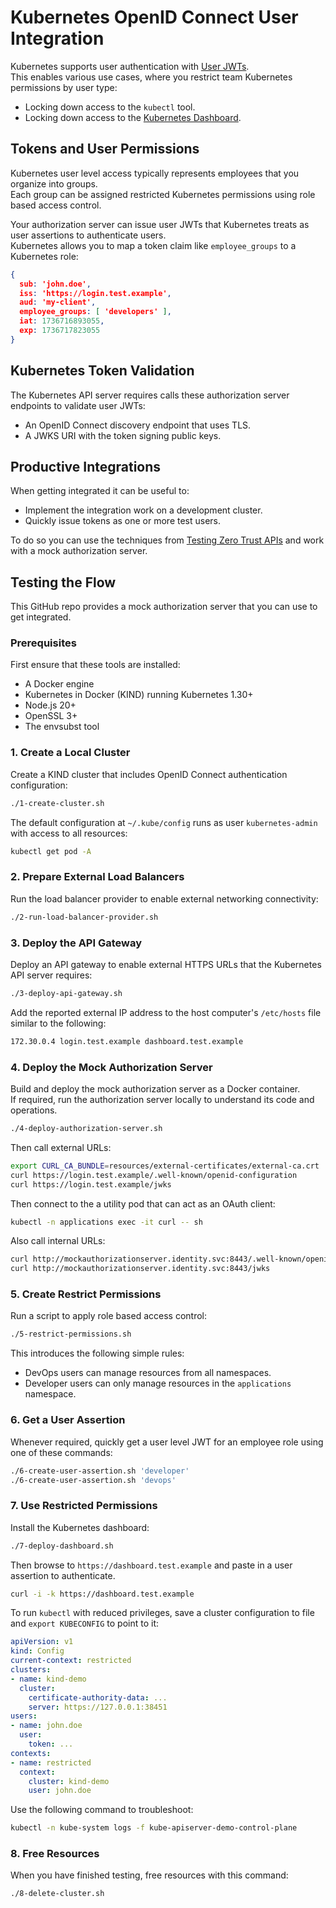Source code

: # Kubernetes OpenID Connect User Integration

Kubernetes supports user authentication with [User JWTs](https://kubernetes.io/docs/reference/access-authn-authz/authentication/#openid-connect-tokens).\
This enables various use cases, where you restrict team Kubernetes permissions by user type:

- Locking down access to the `kubectl` tool.
- Locking down access to the [Kubernetes Dashboard](https://kubernetes.io/docs/tasks/access-application-cluster/web-ui-dashboard/).

## Tokens and User Permissions

Kubernetes user level access typically represents employees that you organize into groups.\
Each group can be assigned restricted Kubernetes permissions using role based access control.

Your authorization server can issue user JWTs that Kubernetes treats as user assertions to authenticate users.\
Kubernetes allows you to map a token claim like `employee_groups` to a Kubernetes role:

```json
{
  sub: 'john.doe',
  iss: 'https://login.test.example',
  aud: 'my-client',
  employee_groups: [ 'developers' ],
  iat: 1736716893055,
  exp: 1736717823055
}
```

## Kubernetes Token Validation

The Kubernetes API server requires calls these authorization server endpoints to validate user JWTs:

- An OpenID Connect discovery endpoint that uses TLS.
- A JWKS URI with the token signing public keys.

## Productive Integrations

When getting integrated it can be useful to:

- Implement the integration work on a development cluster.
- Quickly issue tokens as one or more test users.

To do so you can use the techniques from [Testing Zero Trust APIs](https://curity.io/resources/learn/testing-zero-trust-apis/) and work with a mock authorization server.

## Testing the Flow

This GitHub repo provides a mock authorization server that you can use to get integrated.

### Prerequisites

First ensure that these tools are installed:

- A Docker engine
- Kubernetes in Docker (KIND) running Kubernetes 1.30+
- Node.js 20+
- OpenSSL 3+
- The envsubst tool

### 1. Create a Local Cluster

Create a KIND cluster that includes OpenID Connect authentication configuration:

```bash
./1-create-cluster.sh
```

The default configuration at `~/.kube/config` runs as user `kubernetes-admin` with access to all resources:

```bash
kubectl get pod -A
```

### 2. Prepare External Load Balancers

Run the load balancer provider to enable external networking connectivity:

```bash
./2-run-load-balancer-provider.sh
```

### 3. Deploy the API Gateway

Deploy an API gateway to enable external HTTPS URLs that the Kubernetes API server requires:

```bash
./3-deploy-api-gateway.sh
```

Add the reported external IP address to the host computer's `/etc/hosts` file similar to the following:

```bash
172.30.0.4 login.test.example dashboard.test.example
```

### 4. Deploy the Mock Authorization Server

Build and deploy the mock authorization server as a Docker container.\
If required, run the authorization server locally to understand its code and operations.

```bash
./4-deploy-authorization-server.sh
```

Then call external URLs:

```bash
export CURL_CA_BUNDLE=resources/external-certificates/external-ca.crt
curl https://login.test.example/.well-known/openid-configuration
curl https://login.test.example/jwks
```

Then connect to the a utility pod that can act as an OAuth client:

```bash
kubectl -n applications exec -it curl -- sh
```

Also call internal URLs:

```bash
curl http://mockauthorizationserver.identity.svc:8443/.well-known/openid-configuration
curl http://mockauthorizationserver.identity.svc:8443/jwks
```

### 5. Create Restrict Permissions

Run a script to apply role based access control:

```bash
./5-restrict-permissions.sh
```

This introduces the following simple rules:

- DevOps users can manage resources from all namespaces.
- Developer users can only manage resources in the `applications` namespace.

### 6. Get a User Assertion

Whenever required, quickly get a user level JWT for an employee role using one of these commands:

```bash
./6-create-user-assertion.sh 'developer'
./6-create-user-assertion.sh 'devops'
```

### 7. Use Restricted Permissions

Install the Kubernetes dashboard:

```bash
./7-deploy-dashboard.sh
```

Then browse to `https://dashboard.test.example` and paste in a user assertion to authenticate.

```bash
curl -i -k https://dashboard.test.example
```

To run `kubectl` with reduced privileges, save a cluster configuration to file and `export KUBECONFIG` to point to it:

```yaml
apiVersion: v1
kind: Config
current-context: restricted
clusters:
- name: kind-demo
  cluster:
    certificate-authority-data: ...
    server: https://127.0.0.1:38451
users:
- name: john.doe
  user:
    token: ...
contexts:
- name: restricted
  context:
    cluster: kind-demo
    user: john.doe
```

Use the following command to troubleshoot:

```bash
kubectl -n kube-system logs -f kube-apiserver-demo-control-plane
```

### 8. Free Resources

When you have finished testing, free resources with this command:

```bash
./8-delete-cluster.sh
```
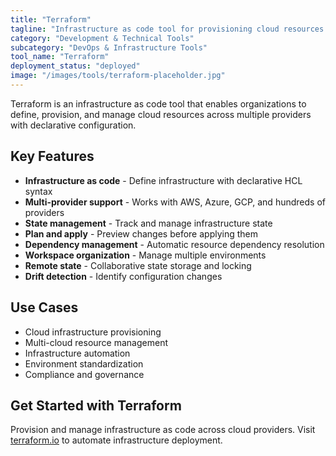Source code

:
 ```yaml
---
title: "Terraform"
tagline: "Infrastructure as code tool for provisioning cloud resources across providers"
category: "Development & Technical Tools"
subcategory: "DevOps & Infrastructure Tools"
tool_name: "Terraform"
deployment_status: "deployed"
image: "/images/tools/terraform-placeholder.jpg"
---
```

Terraform is an infrastructure as code tool that enables organizations to define, provision, and manage cloud resources across multiple providers with declarative configuration.

## Key Features

- **Infrastructure as code** - Define infrastructure with declarative HCL syntax
- **Multi-provider support** - Works with AWS, Azure, GCP, and hundreds of providers
- **State management** - Track and manage infrastructure state
- **Plan and apply** - Preview changes before applying them
- **Dependency management** - Automatic resource dependency resolution
- **Workspace organization** - Manage multiple environments
- **Remote state** - Collaborative state storage and locking
- **Drift detection** - Identify configuration changes

## Use Cases

- Cloud infrastructure provisioning
- Multi-cloud resource management
- Infrastructure automation
- Environment standardization
- Compliance and governance

## Get Started with Terraform

Provision and manage infrastructure as code across cloud providers. Visit [terraform.io](https://terraform.io) to automate infrastructure deployment.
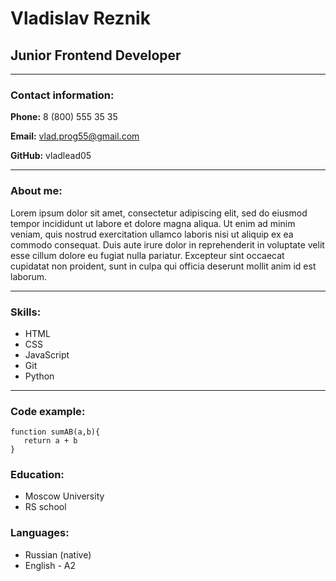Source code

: # Vladislav Reznik
## __Junior Frontend Developer__
---
### __Contact information__:
__Phone:__ 8 (800) 555 35 35

__Email:__ vlad.prog55@gmail.com

__GitHub:__ vladlead05

---

### __About me__:
Lorem ipsum dolor sit amet, consectetur adipiscing elit, sed do eiusmod tempor incididunt ut labore et dolore magna aliqua. Ut enim ad minim veniam, quis nostrud exercitation ullamco laboris nisi ut aliquip ex ea commodo consequat. Duis aute irure dolor in reprehenderit in voluptate velit esse cillum dolore eu fugiat nulla pariatur. Excepteur sint occaecat cupidatat non proident, sunt in culpa qui officia deserunt mollit anim id est laborum.

---

### __Skills__:
* HTML
* CSS
* JavaScript
* Git
* Python

---

### __Code example__:
```
function sumAB(a,b){
   return a + b
}
``` 
### __Education__:
* Moscow University
* RS school

### __Languages__:
* Russian (native)
* English - A2


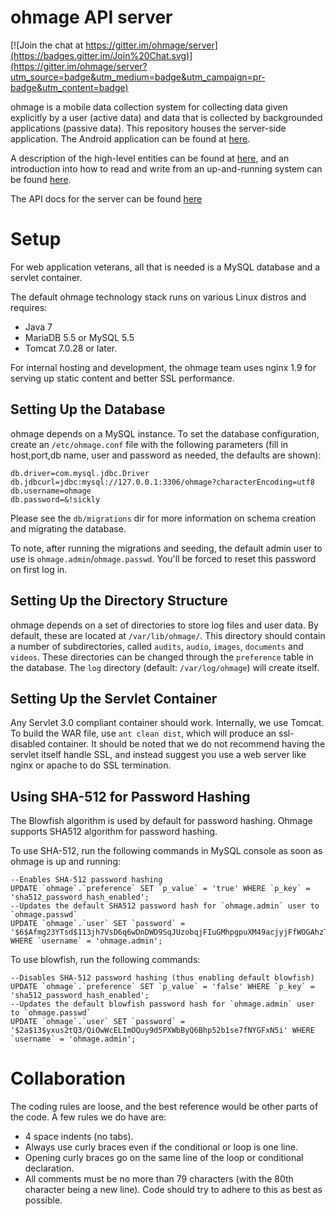 # ohmage API server

[![Join the chat at https://gitter.im/ohmage/server](https://badges.gitter.im/Join%20Chat.svg)](https://gitter.im/ohmage/server?utm_source=badge&utm_medium=badge&utm_campaign=pr-badge&utm_content=badge)

ohmage is a mobile data collection system for collecting data given explicitly by a user (active data) and data that is collected by backgrounded applications (passive data). This repository houses the server-side application. The Android application can be found at [here](https://github.com/ohmage/ohmageAndroidLib).

A description of the high-level entities can be found at [here](https://github.com/cens/ohmageServer/wiki/About-Users,-Classes-and-Campaigns), and an introduction into how to read and write from an up-and-running system can be found [here](https://github.com/cens/ohmageServer/wiki/About-the-Client-Server-Protocol-and-System-Entities).

The API docs for the server can be found [here](https://github.com/ohmage/server/wiki/APIs-for-2.x-Top-Level-Entities)

# Setup

For web application veterans, all that is needed is a MySQL database and a servlet container.

The default ohmage technology stack runs on various Linux distros and requires:
* Java 7
* MariaDB 5.5 or MySQL 5.5
* Tomcat 7.0.28 or later. 

For internal hosting and development, the ohmage team uses nginx 1.9 for 
serving up static content and better SSL performance.

## Setting Up the Database

ohmage depends on a MySQL instance. To set the database configuration, create an `/etc/ohmage.conf` file with the following parameters (fill in host,port,db name, user and password as needed, the defaults are shown):
```
db.driver=com.mysql.jdbc.Driver
db.jdbcurl=jdbc:mysql://127.0.0.1:3306/ohmage?characterEncoding=utf8
db.username=ohmage
db.password=&!sickly
```

Please see the `db/migrations` dir for more information on schema creation and migrating the database.

To note, after running the migrations and seeding, the default admin user to use is `ohmage.admin`/`ohmage.passwd`. You'll be forced to reset this password on first log in.

## Setting Up the Directory Structure

ohmage depends on a set of directories to store log files and user data. By default, these are located at `/var/lib/ohmage/`. This directory should contain a number of subdirectories, called `audits`, `audio`, `images`, `documents` and `videos`. These directories can be changed through the `preference` table in the database. The `log` directory (default: `/var/log/ohmage`) will create itself.

## Setting Up the Servlet Container

Any Servlet 3.0 compliant container should work. Internally, we use Tomcat. To build the WAR file, use `ant clean dist`, which will produce an ssl-disabled container. It should be noted that we do not recommend having the servlet itself handle SSL, and instead suggest you use a web server like nginx or apache to do SSL termination.

## Using SHA-512 for Password Hashing

The Blowfish algorithm is used by default for password hashing. Ohmage supports SHA512 algorithm for password hashing.

To use SHA-512, run the following commands in MySQL console as soon as ohmage is up and running:
```
--Enables SHA-512 password hashing
UPDATE `ohmage`.`preference` SET `p_value` = 'true' WHERE `p_key` = 'sha512_password_hash_enabled';
--Updates the default SHA512 password hash for `ohmage.admin` user to `ohmage.passwd`
UPDATE `ohmage`.`user` SET `password` = '$6$Afmg23YTsd$113jh7VsD6q6wDnDWD9SqJUzobqjFIuGMhpgpuXM49acjyjFfWOGAhzT7W7zRleIhN2Xe.xH7ki2bk8nBlsX4/' WHERE `username` = 'ohmage.admin';
```

To use blowfish, run the following commands:
```
--Disables SHA-512 password hashing (thus enabling default blowfish)
UPDATE `ohmage`.`preference` SET `p_value` = 'false' WHERE `p_key` = 'sha512_password_hash_enabled';
--Updates the default blowfish password hash for `ohmage.admin` user to `ohmage.passwd`
UPDATE `ohmage`.`user` SET `password` = '$2a$13$yxus2tQ3/QiOwWcELImOQuy9d5PXWbByQ6Bhp52b1se7fNYGFxN5i' WHERE `username` = 'ohmage.admin';
```

# Collaboration

The coding rules are loose, and the best reference would be other parts of the code. A few rules we do have are:
  * 4 space indents (no tabs).
  * Always use curly braces even if the conditional or loop is one line.
  * Opening curly braces go on the same line of the loop or conditional declaration.
  * All comments must be no more than 79 characters (with the 80th character being a new line). Code should try to adhere to this as best as possible.
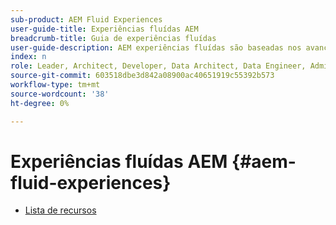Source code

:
 ```yaml
---
sub-product: AEM Fluid Experiences
user-guide-title: Experiências fluídas AEM
breadcrumb-title: Guia de experiências fluídas
user-guide-description: AEM experiências fluídas são baseadas nos avançados conjuntos de recursos do AEM Sites, AEM Dynamic Media e AEM Assets para fornecer uma solução robusta para a entrega de conteúdo sem interface.
index: n
role: Leader, Architect, Developer, Data Architect, Data Engineer, Admin, User
source-git-commit: 603518dbe3d842a08900ac40651919c55392b573
workflow-type: tm+mt
source-wordcount: '38'
ht-degree: 0%

---
```



# Experiências fluídas AEM {#aem-fluid-experiences}

+ [Lista de recursos](/help/fluid-experiences/feature-list.md)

• _EXERCISE DESCRIPTION_
Go through the records and copy each line with "authentication" in it.

• _RESULT OF THE EXERCISE_
Kubernetes supports user authentication with [User JWTs](https://kubernetes.io/docs/reference/access-authn-authz/authentication/#openid-connect-tokens).\
Create a KIND cluster that includes OpenID Connect authentication configuration:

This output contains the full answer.